Sunday, 31 July 2011

Once Upon an Interview: Storytelling makes you Memorable

Kathy Hanson’s blog A Storied Career  is always full of interesting information about how to best use stories in your career development.  Three recent resources she highlighted deal with how to best prepare and tell stories in a job interview.

The first resource is Tim Tyrell-Smith, author of  HeadStrong, who offers a wonderful list of questions to ask yourself to get at “what’s memorable and interesting about you.”

Tim has also published this list of 31 questions on his blog.

These questions are primarily intended to generate sound bytes — which could be in story form — for networking situations — in which an individual might want to stand out from the crowd and be remembered. Most of the questions relate to personal rather than professional life, but a few of them could also generate stories that might come up in a job interview:

·         Have you ever done anything really hard (run a marathon, complete a triathlon, read all the classics)

·         What can you do unusually well (artist, chef, writer, chess, crossword puzzle)

·         Do you have an engaging hobby (re-building cars, growing flowers, interior design)?

·         What is your best quality?

·         Have you ever written a novel, an ebook of poetry or a song?

·         Have you had to overcome a challenge in your life?

·         What one work accomplishment will you be remembered for?

·         What are you passionate about?

·         What have you always been known for?
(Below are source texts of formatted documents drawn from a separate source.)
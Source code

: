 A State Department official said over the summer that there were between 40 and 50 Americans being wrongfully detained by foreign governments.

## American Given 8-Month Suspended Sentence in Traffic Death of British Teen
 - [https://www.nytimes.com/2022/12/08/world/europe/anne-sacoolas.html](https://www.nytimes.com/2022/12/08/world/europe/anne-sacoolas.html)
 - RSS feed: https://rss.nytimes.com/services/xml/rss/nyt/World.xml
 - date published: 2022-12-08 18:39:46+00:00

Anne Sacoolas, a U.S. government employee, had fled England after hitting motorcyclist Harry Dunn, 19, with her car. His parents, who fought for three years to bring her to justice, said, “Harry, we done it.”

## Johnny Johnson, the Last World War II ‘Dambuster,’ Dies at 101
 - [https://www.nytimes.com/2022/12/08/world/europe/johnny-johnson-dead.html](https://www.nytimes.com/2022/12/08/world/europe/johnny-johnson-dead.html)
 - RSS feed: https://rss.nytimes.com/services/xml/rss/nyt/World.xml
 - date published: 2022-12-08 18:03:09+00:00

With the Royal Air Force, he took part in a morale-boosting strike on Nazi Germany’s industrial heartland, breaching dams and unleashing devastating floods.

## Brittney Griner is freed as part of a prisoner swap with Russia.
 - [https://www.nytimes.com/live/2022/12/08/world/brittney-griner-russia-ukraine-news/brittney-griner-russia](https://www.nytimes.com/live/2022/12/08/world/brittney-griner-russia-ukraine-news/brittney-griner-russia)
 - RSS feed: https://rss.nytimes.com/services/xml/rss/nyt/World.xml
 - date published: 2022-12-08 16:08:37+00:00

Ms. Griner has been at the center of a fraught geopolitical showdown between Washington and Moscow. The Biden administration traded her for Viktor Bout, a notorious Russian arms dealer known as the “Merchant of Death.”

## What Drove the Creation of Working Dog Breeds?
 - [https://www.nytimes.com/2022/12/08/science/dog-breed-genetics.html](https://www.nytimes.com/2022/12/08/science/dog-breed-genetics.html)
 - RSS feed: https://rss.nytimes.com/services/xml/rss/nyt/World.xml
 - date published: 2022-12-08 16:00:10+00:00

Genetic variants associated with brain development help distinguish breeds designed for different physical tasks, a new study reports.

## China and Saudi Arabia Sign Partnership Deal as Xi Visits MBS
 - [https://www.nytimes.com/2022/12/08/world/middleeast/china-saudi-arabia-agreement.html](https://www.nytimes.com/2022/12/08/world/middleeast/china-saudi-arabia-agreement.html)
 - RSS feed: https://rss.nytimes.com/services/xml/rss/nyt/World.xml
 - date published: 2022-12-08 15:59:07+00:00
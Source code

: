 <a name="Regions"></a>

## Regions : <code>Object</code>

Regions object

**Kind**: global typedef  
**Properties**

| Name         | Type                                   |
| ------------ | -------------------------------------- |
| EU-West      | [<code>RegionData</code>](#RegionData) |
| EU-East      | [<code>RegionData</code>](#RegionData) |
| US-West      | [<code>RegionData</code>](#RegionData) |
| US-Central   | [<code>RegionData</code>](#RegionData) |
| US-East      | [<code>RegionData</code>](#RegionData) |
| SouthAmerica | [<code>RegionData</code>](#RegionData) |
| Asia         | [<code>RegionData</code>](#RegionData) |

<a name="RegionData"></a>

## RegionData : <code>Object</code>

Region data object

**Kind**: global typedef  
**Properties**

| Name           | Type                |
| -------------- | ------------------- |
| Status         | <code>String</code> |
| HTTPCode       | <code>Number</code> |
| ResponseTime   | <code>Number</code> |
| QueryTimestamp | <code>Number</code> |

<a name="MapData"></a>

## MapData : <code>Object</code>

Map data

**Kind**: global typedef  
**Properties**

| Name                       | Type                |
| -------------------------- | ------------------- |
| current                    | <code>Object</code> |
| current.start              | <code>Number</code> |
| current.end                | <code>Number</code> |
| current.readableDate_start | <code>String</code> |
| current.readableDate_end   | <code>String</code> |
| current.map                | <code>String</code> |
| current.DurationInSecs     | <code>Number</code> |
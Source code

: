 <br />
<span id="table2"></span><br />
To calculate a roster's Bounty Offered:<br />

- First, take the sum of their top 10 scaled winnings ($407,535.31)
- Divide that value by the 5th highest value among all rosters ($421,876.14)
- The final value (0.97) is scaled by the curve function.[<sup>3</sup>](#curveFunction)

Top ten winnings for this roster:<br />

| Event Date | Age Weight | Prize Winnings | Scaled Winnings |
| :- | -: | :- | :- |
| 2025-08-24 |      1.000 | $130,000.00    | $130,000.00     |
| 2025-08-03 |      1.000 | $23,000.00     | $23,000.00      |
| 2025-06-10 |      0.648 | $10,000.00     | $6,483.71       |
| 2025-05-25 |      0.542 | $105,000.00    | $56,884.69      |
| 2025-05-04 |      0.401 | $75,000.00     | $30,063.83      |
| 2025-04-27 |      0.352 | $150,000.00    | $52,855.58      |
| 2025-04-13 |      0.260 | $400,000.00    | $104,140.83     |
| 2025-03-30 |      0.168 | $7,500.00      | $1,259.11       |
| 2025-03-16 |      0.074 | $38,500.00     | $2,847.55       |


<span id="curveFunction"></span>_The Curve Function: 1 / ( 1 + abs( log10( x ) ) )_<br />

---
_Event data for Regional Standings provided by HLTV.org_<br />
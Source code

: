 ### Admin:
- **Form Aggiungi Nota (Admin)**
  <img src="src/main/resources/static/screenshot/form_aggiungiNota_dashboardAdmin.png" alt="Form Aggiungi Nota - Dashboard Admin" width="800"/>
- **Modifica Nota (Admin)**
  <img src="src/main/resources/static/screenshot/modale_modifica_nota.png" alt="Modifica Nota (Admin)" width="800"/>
The second resource she mentioned is career expert, Pamela Skillings, who suggests you pick stories not only for when you are answering behaviour competency questions but also for questions like “Tell me about yourself” and “Why should we hire you?”:

“I advise first jotting down the top 3-4 qualities that you feel set you apart from other candidates for this particular position. What do you want the recruiter to remember about you when deciding who to call back? These qualities should form the basis of your pitch. Then you must practice weaving them all together into an irresistible 2-minute story. Turn on a recorder (iPhone voice memo feature works well) and see what comes out. Your first few tries will be terrible, but you will find the right approach and the right rhythm if you keep trying. Ask an objective friend for feedback if you start to feel too close to it.”

The final resource is  Sharon Graham who has written a post that gives advice on how to tell your SAR stories once you’ve created them.  She suggests you consider the following:

§ Knowing how to engage listeners in an interview is pivotal. Reflecting on your brand story is a good jumping-off point. Whether your interviewers actually ask you to tell them why you believe you should be hired over any others or not, be ready with a short opener that tells them what makes you special.

§ Telling stories that reflect your passion helps diffuse tension. In fact, when you are totally immersed in a story, you will relax and the content will flow. Some stories will seem to take longer than in practice while others will feel much shorter.

§ Listening for opportunities to tell a short story will give you a chance to share more. Even when asked a traditional question like “what kind of leader are you?” you may spot an opening to segue into a story that illustrates your leadership style.

§ Checking for reaction and interest is important. All great storytellers look around as they speak. They feed off the energy of their audience. Being aware of the reaction you are getting can keep you going or give you a hint that it’s time to wrap up.

§ Keep the momentum – as long as your audience is captivated. If you are not entirely sure, you can pause and say something like, “Have I shared enough or would you like me to continue?”

§ Wrap up the entire interview process with a fitting conclusion. Ensure your listeners know how much you appreciated their interest in you and your stories of success, and how much you would enjoy working with them in the future.

Sharon also highlights one of the biggest reasons story is such a useful tool in interviews: “Once you start in on a story that is dear to your heart and deeply familiar, you will tell it convincingly.”  As your next job interview approaches, prepare, practice and enjoy telling your stories.